Reputation: 859
I have a csv file with the following structure:
"txNomeParlamentar";"ideCadastro";"nuCarteiraParlamentar";"nuLegislatura";"sgUF"
"AVANTE;1;1;2015;PP"
I need him to stay like this:
"txNomeParlamentar";"ideCadastro";"nuCarteiraParlamentar";"nuLegislatura";"sgUF"
"AVANTE";"1";"1";"2015";"PP"
I received this .csv file from someone else, so I do not know how the conversion was done. I am trying unsuccessfully with the code below:
input_fd = open("/home/gustavo/Downloads/Redes/Despesas/csvfile.csv", 'r')
output_fd = open('dados_2018_1.csv', 'w')
for line in input_fd.readlines():
line.replace("\"","")
output_fd.write(line)
input_fd.close()
output_fd.close()
Is it possible to make this change or will I have to do the conversion from an xml file to a csv, and make this change during the conversion?
Upvotes: 0
Views: 107
Reputation: 53663
First: tell the reader
to use delimiter=";"
and quoting=csv.QUOTE_NONE
. This will properly split your second line which is a string literal containing your delimiter, which you desire to be split. We'll tweak that data to remove the quotation marks (otherwise our output will be quoted strings like '"txNomeParlamentar"'
, etc).
import csv
with open('file.txt') as f:
reader = csv.reader(f, delimiter=";", quoting=csv.QUOTE_NONE)
data = [list(map(lambda s: s.replace('"', ''), row)) for row in reader]
Then: we write the file back out, with the delimiter=";"
, and quoting=csv.QUOTE_ALL
to ensure each item is set in quotes
with open('out.txt', 'w', newline='') as o:
writer = csv.writer(o, delimiter=";", quoting=csv.QUOTE_ALL)
writer.writerows(data)
Input:
"txNomeParlamentar";"ideCadastro";"nuCarteiraParlamentar";"nuLegislatura";"sgUF"
"AVANTE;1;1;2015;PP"
Output:
"txNomeParlamentar";"ideCadastro";"nuCarteiraParlamentar";"nuLegislatura";"sgUF"
"AVANTE";"1";"1";"2015";"PP"
Upvotes: 1
Reputation: 82785
Using csv
module.
Ex:
import csv
with open(filename) as csvfile:
reader = csv.reader(csvfile, delimiter=";")
headers = next(reader) #Read Headers
data = [row.strip('"').split(";") for row in csvfile] #Format data
with open(filename, "w") as csvfile_out:
writer = csv.writer(csvfile_out, delimiter=";")

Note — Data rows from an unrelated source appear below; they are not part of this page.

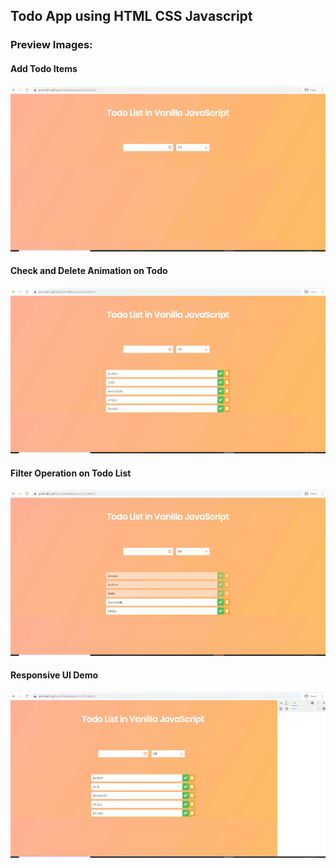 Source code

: ## Todo App using HTML CSS Javascript

### Preview Images:

#### Add Todo Items

![Adding Todo Items](https://github.com/GarimaK1/VanillaJavascriptTodoList/blob/master/Demo/TodoListAddTodos2.gif)

#### Check and Delete Animation on Todo

![Check and Delete Animation on Todo](https://github.com/GarimaK1/VanillaJavascriptTodoList/blob/master/Demo/TodoListCheckDeleteAnimation2.gif)

#### Filter Operation on Todo List

![Filter Operation on Todo List](https://github.com/GarimaK1/VanillaJavascriptTodoList/blob/master/Demo/TodoListFilterOperation2.gif)

#### Responsive UI Demo

![Responsive UI Demo](https://github.com/GarimaK1/VanillaJavascriptTodoList/blob/master/Demo/TodoListResponsive%20UI2.gif)


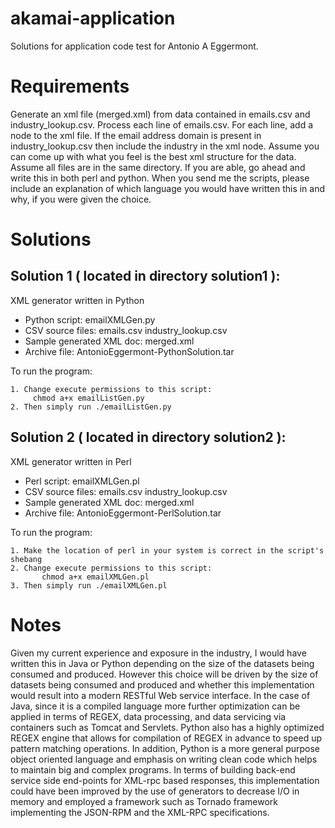 akamai-application
==================

Solutions for application code test for Antonio A Eggermont.

Requirements
============

Generate an xml file (merged.xml) from data contained in emails.csv and industry_lookup.csv.
Process each line of emails.csv. For each line, add a node to the xml file. If the email address domain is present in 
industry_lookup.csv then include the industry in the xml node. Assume you can come up with what you feel is the best 
xml structure for the data. Assume all files are in the same directory. If you are able, go ahead and write this in 
both perl and python. When you send me the scripts, please include an explanation of which language you would have 
written this in and why, if you were given the choice.

Solutions
=========

Solution 1 ( located in directory solution1 ):
---------------------------------------------

XML generator written in Python

* Python script:     emailXMLGen.py 
* CSV source files:  emails.csv
                   industry_lookup.csv
* Sample generated XML doc: merged.xml
* Archive file:      AntonioEggermont-PythonSolution.tar


To run the program:

    1. Change execute permissions to this script:
         chmod a+x emailListGen.py
    2. Then simply run ./emailListGen.py


Solution 2 ( located in directory solution2 ):
---------------------------------------------

XML generator written in Perl

* Perl script:       emailXMLGen.pl
* CSV source files:  emails.csv
                     industry_lookup.csv
* Sample generated XML doc: merged.xml
* Archive file:      AntonioEggermont-PerlSolution.tar

To run the program:

    1. Make the location of perl in your system is correct in the script's shebang
    2. Change execute permissions to this script:
           chmod a+x emailXMLGen.pl
    3. Then simply run ./emailXMLGen.pl


Notes
=====

Given my current experience and exposure in the industry, I would have written this in Java  or Python depending 
on the size of the datasets being consumed and produced.  However this choice will be driven by the  size of datasets 
being consumed and produced and whether this implementation would result into a modern RESTful Web service interface. 
In the case of Java, since it is a compiled language more further optimization can be applied in terms of REGEX, 
data processing, and data servicing via containers such as Tomcat and Servlets. Python also has a highly optimized 
REGEX engine that allows for compilation of REGEX in advance to speed up pattern matching operations. 
In addition, Python is a more general purpose object oriented language and emphasis on writing clean code which 
helps to maintain big and complex programs.  In terms of building back-end service side end-points for XML-rpc based 
responses, this implementation could have been improved by the use of generators to decrease I/O in memory and employed 
a framework such as Tornado framework implementing the JSON-RPM and the XML-RPC specifications.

writer.writerow(headers) #Write Headers
writer.writerows(data) #Write data
Upvotes: 1
Reputation: 123541
You could use the csv
module to do it if you massage the input data a little first.
import csv
#input_csv = '/home/gustavo/Downloads/Redes/Despesas/csvfile.csv'
input_csv = 'gustavo_input.csv'
output_csv = 'dados_2018_1.csv'
with open(input_csv, 'r', newline='') as input_fd, \
open(output_csv, 'w', newline='') as output_fd:
reader = csv.DictReader(input_fd, delimiter=';')
writer = csv.DictWriter(output_fd, delimiter=';',
fieldnames=reader.fieldnames,
quoting=csv.QUOTE_ALL)
first_field = reader.fieldnames[0]
for row in reader:
fields = row[first_field].split(';')
newrow = dict(zip(reader.fieldnames, fields))
writer.writerow(newrow)
print('done')
Upvotes: -1
Reputation: 11938
A couple things. First, you do NOT have a csv file because in a csv file, the delimiter is a comma by definition. I'm assuming you want the values in your data file to (1) remain separated by semicolons [why not fix it and make it commas?] and (2) you want each value to be in quotation marks.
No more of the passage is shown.